*** DATA
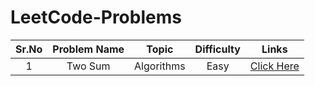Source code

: # LeetCode-Problems
| Sr.No | Problem Name | Topic | Difficulty | Links |
| :---: | :---: | :---: | :---: | :---: |
| 1 | Two Sum | Algorithms | Easy | [Click Here](0001_Two_Sum.ipynb) |
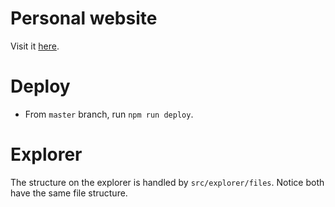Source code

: # Personal website

Visit it [here](http://www.jrobcc.com).

# Deploy

- From `master` branch, run `npm run deploy`.

# Explorer

The structure on the explorer is handled by `src/explorer/files`. Notice both have the same file structure.
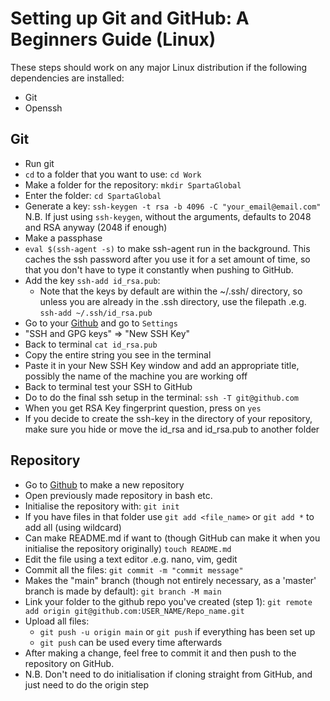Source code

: # Setting up Git and GitHub: A Beginners Guide (Linux)

These steps should work on any major Linux distribution if the following dependencies are installed:
* Git
* Openssh


## Git

* Run git
* `cd` to a folder that you want to use:
	` cd Work `
* Make a folder for the repository:
	` mkdir SpartaGlobal `
* Enter the folder:
	` cd SpartaGlobal `
* Generate a key:
	 `ssh-keygen -t rsa -b 4096 -C "your_email@email.com" `
	 N.B. If just using ` ssh-keygen `, without the arguments, defaults to 2048 and RSA anyway (2048 if enough)
* Make a passphase
* `eval $(ssh-agent -s)` to make ssh-agent run in the background. This caches the ssh password after you use it for a set amount of time, so that you don't have to type it constantly when pushing to GitHub.
* Add the key `ssh-add id_rsa.pub`:
	* Note that the keys by default are within the ~/.ssh/ directory, so unless you are already in the .ssh directory, use the filepath .e.g. `ssh-add ~/.ssh/id_rsa.pub`
* Go to your [Github](www.github.com) and go to `Settings`
* "SSH and GPG keys" => "New SSH Key"
* Back to terminal `cat id_rsa.pub`
* Copy the entire string you see in the terminal
* Paste it in your New SSH Key window and add an appropriate title, possibly the name of the machine you are working off
* Back to terminal test your SSH to GitHub
* Do to do the final ssh setup in the terminal:
 	`ssh -T git@github.com`
* When you get RSA Key fingerprint question, press <Enter> on `yes`
* If you decide to create the ssh-key in the directory of your repository, make sure you hide or move the id_rsa and id_rsa.pub to another folder

## Repository

* Go to [Github](www.github.com) to make a new repository
* Open previously made repository in bash etc.
* Initialise the repository with:
	`git init`
* If you have files in that folder use `git add <file_name>` or `git add *` to add all (using wildcard)
* Can make README.md if want to (though GitHub can make it when you initialise the repository originally)
	 `touch README.md`
* Edit the file using a text editor .e.g. nano, vim, gedit
* Commit all the files:
	 `git commit -m "commit message"`
* Makes the "main" branch (though not entirely necessary, as a 'master' branch is made by default):
	`git branch -M main`
* Link your folder to the github repo you've created (step 1):
	`git remote add origin git@github.com:USER_NAME/Repo_name.git`
* Upload all files:
	* `git push -u origin main` or `git push` if everything has been set up
	* `git push` can be used every time afterwards
* After making a change, feel free to commit it and then push to the repository on GitHub.
* N.B. Don't need to do initialisation if cloning straight from GitHub, and just need  to do the origin step
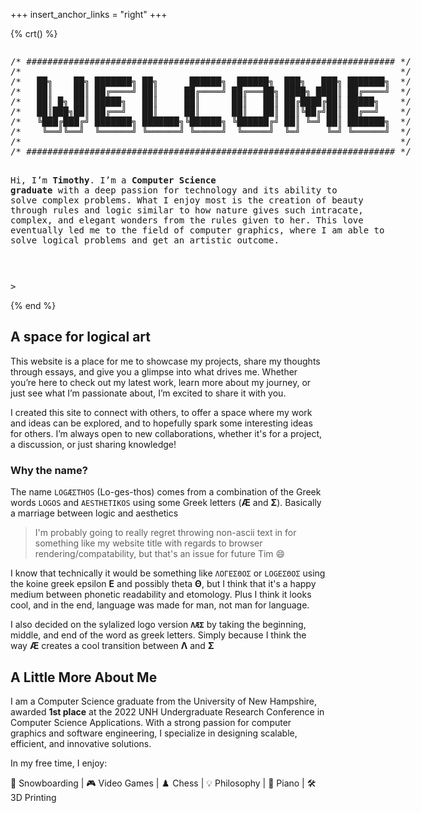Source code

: +++
insert_anchor_links = "right"
+++

{% crt() %}

<div class="container" style="text-align: center">
<pre class="asciiart" style="display: inline-block; text-align: left">
/* ###################################################################### */
/*                                                                        */
/*   ██╗    ██╗ ███████╗ ██╗      ██████╗  ██████╗  ███╗   ███╗ ███████╗  */
/*   ██║    ██║ ██╔════╝ ██║     ██╔════╝ ██╔═══██╗ ████╗ ████║ ██╔════╝  */
/*   ██║ █╗ ██║ █████╗   ██║     ██║      ██║   ██║ ██╔████╔██║ █████╗    */
/*   ██║███╗██║ ██╔══╝   ██║     ██║      ██║   ██║ ██║╚██╔╝██║ ██╔══╝    */
/*   ╚███╔███╔╝ ███████╗ ███████╗╚██████╗ ╚██████╔╝ ██║ ╚═╝ ██║ ███████╗  */
/*    ╚══╝╚══╝  ╚══════╝ ╚══════╝ ╚═════╝  ╚═════╝  ╚═╝     ╚═╝ ╚══════╝  */
/*                                                                        */
/* ###################################################################### */

Hi, I’m **Timothy**. I’m a **Computer Science graduate** with a deep passion
for technology and its ability to solve complex problems. What I enjoy most
is the creation of beauty through rules and logic similar to how nature gives
such intracate, complex, and elegant wonders from the rules given to her.
This love eventually led me to the field of computer graphics, where I am
able to solve logical problems and get an artistic outcome.

</pre>
</div>
<pre>
> <span class="cursor">_</span>
</pre>
{% end %}

## A space for logical art

This website is a place for me to showcase my projects, share my thoughts through essays, and give you a glimpse into what drives me. Whether you’re here to check out my latest work, learn more about my journey, or just see what I’m passionate about, I’m excited to share it with you.

I created this site to connect with others, to offer a space where my work and ideas can be explored, and to hopefully spark some interesting ideas for others. I’m always open to new collaborations, whether it's for a project, a discussion, or just sharing knowledge!

### Why the name?

The name `LOGÆΣTHOS` (Lo-ges-thos) comes from a combination of the Greek words `LOGOS` and `AESTHETIKOS` using some Greek letters (**Æ** and **Σ**). Basically a marriage between logic and aesthetics

> I'm probably going to really regret throwing non-ascii text in for something like my website title with regards to browser rendering/compatability, but that's an issue for future Tim :smile:

I know that technically it would be something like `ΛΟΓΕΣΘΟΣ` or `LOGEΣΘΟΣ` using the koine greek epsilon **E** and possibly theta **Θ**, but I think that it's a happy medium between phonetic readability and etomology. Plus I think it looks cool, and in the end, language was made for man, not man for language.

I also decided on the sylalized logo version **`ΛÆΣ`** by taking the beginning, middle, and end of the word as greek letters. Simply because I think the way **Æ** creates a cool transition between **Λ** and **Σ**

## A Little More About Me

I am a Computer Science graduate from the University of New Hampshire, awarded **1st place** at the 2022 UNH Undergraduate Research Conference in Computer Science Applications. With a strong passion for computer graphics and software engineering, I specialize in designing scalable, efficient, and innovative solutions.

In my free time, I enjoy:

🎿 Snowboarding | 🎮 Video Games | ♟️ Chess | 💡 Philosophy | 🎹 Piano | 🛠️ 3D Printing
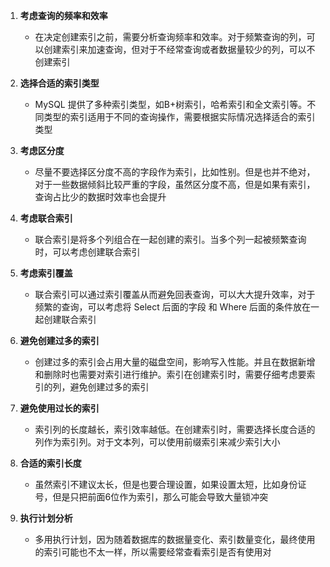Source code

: 
1. **考虑查询的频率和效率**
	- 在决定创建索引之前，需要分析查询频率和效率。对于频繁查询的列，可以创建索引来加速查询，但对于不经常查询或者数据量较少的列，可以不创建索引
	
2. **选择合适的索引类型**
	- MySQL 提供了多种索引类型，如B+树索引，哈希索引和全文索引等。不同类型的索引适用于不同的查询操作，需要根据实际情况选择适合的索引类型
	
3. **考虑区分度**
	- 尽量不要选择区分度不高的字段作为索引，比如性别。但是也并不绝对，对于一些数据倾斜比较严重的字段，虽然区分度不高，但是如果有索引，查询占比少的数据时效率也会提升
	
4. **考虑联合索引**
	- 联合索引是将多个列组合在一起创建的索引。当多个列一起被频繁查询时，可以考虑创建联合索引
	
5. **考虑索引覆盖**
	- 联合索引可以通过索引覆盖从而避免回表查询，可以大大提升效率，对于频繁的查询，可以考虑将 Select 后面的字段 和 Where 后面的条件放在一起创建联合索引
	
6. **避免创建过多的索引**
	- 创建过多的索引会占用大量的磁盘空间，影响写入性能。并且在数据新增和删除时也需要对索引进行维护。索引在创建索引时，需要仔细考虑要索引的列，避免创建过多的索引
	
7. **避免使用过长的索引**
	- 索引列的长度越长，索引效率越低。在创建索引时，需要选择长度合适的列作为索引列。对于文本列，可以使用前缀索引来减少索引大小

8. **合适的索引长度**
	- 虽然索引不建议太长，但是也要合理设置，如果设置太短，比如身份证号，但是只把前面6位作为索引，那么可能会导致大量锁冲突

9. **执行计划分析**
	- 多用执行计划，因为随着数据库的数据量变化、索引数量变化，最终使用的索引可能也不太一样，所以需要经常查看索引是否有使用对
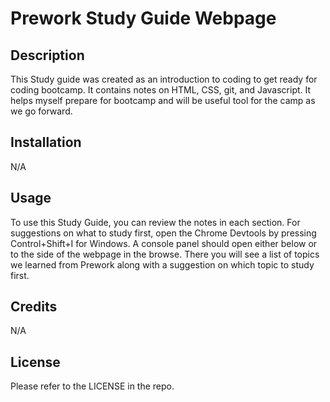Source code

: # Prework Study Guide Webpage

## Description

This Study guide was created as an introduction to coding to get ready for coding bootcamp. It contains notes on HTML, CSS, git, and Javascript. It helps myself prepare for bootcamp and will be useful tool for the camp as we go forward.

## Installation

N/A

## Usage

To use this Study Guide, you can review the notes in each section. For suggestions on what to study first, open the Chrome Devtools by pressing Control+Shift+I for Windows. A console panel should open either below or to the side of the webpage in the browse. There you will see a list of topics we learned from Prework along with a suggestion on which topic to study first.

## Credits

N/A

## License

Please refer to the LICENSE in the repo.



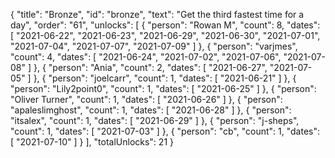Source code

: {
  "title": "Bronze",
  "id": "bronze",
  "text": "Get the third fastest time for a day",
  "order": "61",
  "unlocks": [
    {
      "person": "Rowan M",
      "count": 8,
      "dates": [
        "2021-06-22",
        "2021-06-23",
        "2021-06-29",
        "2021-06-30",
        "2021-07-01",
        "2021-07-04",
        "2021-07-07",
        "2021-07-09"
      ]
    },
    {
      "person": "varjmes",
      "count": 4,
      "dates": [
        "2021-06-24",
        "2021-07-02",
        "2021-07-06",
        "2021-07-08"
      ]
    },
    {
      "person": "Ania",
      "count": 2,
      "dates": [
        "2021-06-27",
        "2021-07-05"
      ]
    },
    {
      "person": "joelcarr",
      "count": 1,
      "dates": [
        "2021-06-21"
      ]
    },
    {
      "person": "Lily2point0",
      "count": 1,
      "dates": [
        "2021-06-25"
      ]
    },
    {
      "person": "Oliver Turner",
      "count": 1,
      "dates": [
        "2021-06-26"
      ]
    },
    {
      "person": "apaleslimghost",
      "count": 1,
      "dates": [
        "2021-06-28"
      ]
    },
    {
      "person": "itsalex",
      "count": 1,
      "dates": [
        "2021-06-29"
      ]
    },
    {
      "person": "j-sheps",
      "count": 1,
      "dates": [
        "2021-07-03"
      ]
    },
    {
      "person": "cb",
      "count": 1,
      "dates": [
        "2021-07-10"
      ]
    }
  ],
  "totalUnlocks": 21
}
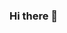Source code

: ### Hi there 👋

<!--
**Anigulig/Anigulig** is a ✨ _special_ ✨ repository because its `README.md` (this file) appears on your GitHub profile.

Here are some ideas to get you started:

- 🔭 I’m currently working on Home
- 🌱 I’m currently learning Swift & Flutter
- 🤔 I’m looking for help with Work 
- ⚡ Fun fact: i love Pascal😄
-->
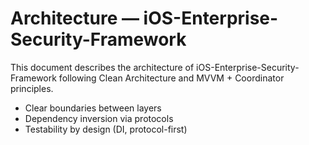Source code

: # Architecture — iOS-Enterprise-Security-Framework

This document describes the architecture of iOS-Enterprise-Security-Framework following Clean Architecture and MVVM + Coordinator principles.



- Clear boundaries between layers
- Dependency inversion via protocols
- Testability by design (DI, protocol-first)
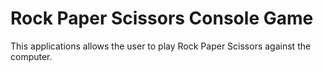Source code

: # Rock Paper Scissors Console Game
This applications allows the user to play Rock Paper Scissors against the computer. 
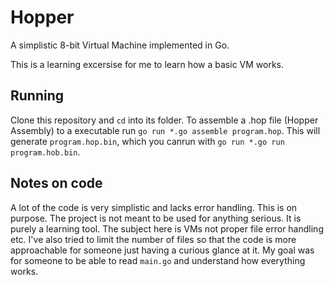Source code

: # Hopper
A simplistic 8-bit Virtual Machine implemented in Go.

This is a learning excersise for me to learn how a basic VM works.

## Running
Clone this repository and `cd` into its folder.
To assemble a .hop file (Hopper Assembly) to a executable run `go run *.go assemble program.hop`.
This will generate `program.hop.bin`, which you canrun with `go run *.go run program.hob.bin`. 

## Notes on code
A lot of the code is very simplistic and lacks error handling. This is on purpose. The project is
not meant to be used for anything serious. It is purely a learning tool. The subject here is VMs
not proper file error handling etc.
I've also tried to limit the number of files so that the code is more approachable for someone just
having a curious glance at it. My goal was for someone to be able to read `main.go` and understand
how everything works.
******
THE TASK:
All lines of the records above with the word "main" in them are to be copied.

EXERCISE ANSWER:
* Makes the "main" branch (though not entirely necessary, as a 'master' branch is made by default):
	`git branch -M main`
	* `git push -u origin main` or `git push` if everything has been set up
having a curious glance at it. My goal was for someone to be able to read `main.go` and understand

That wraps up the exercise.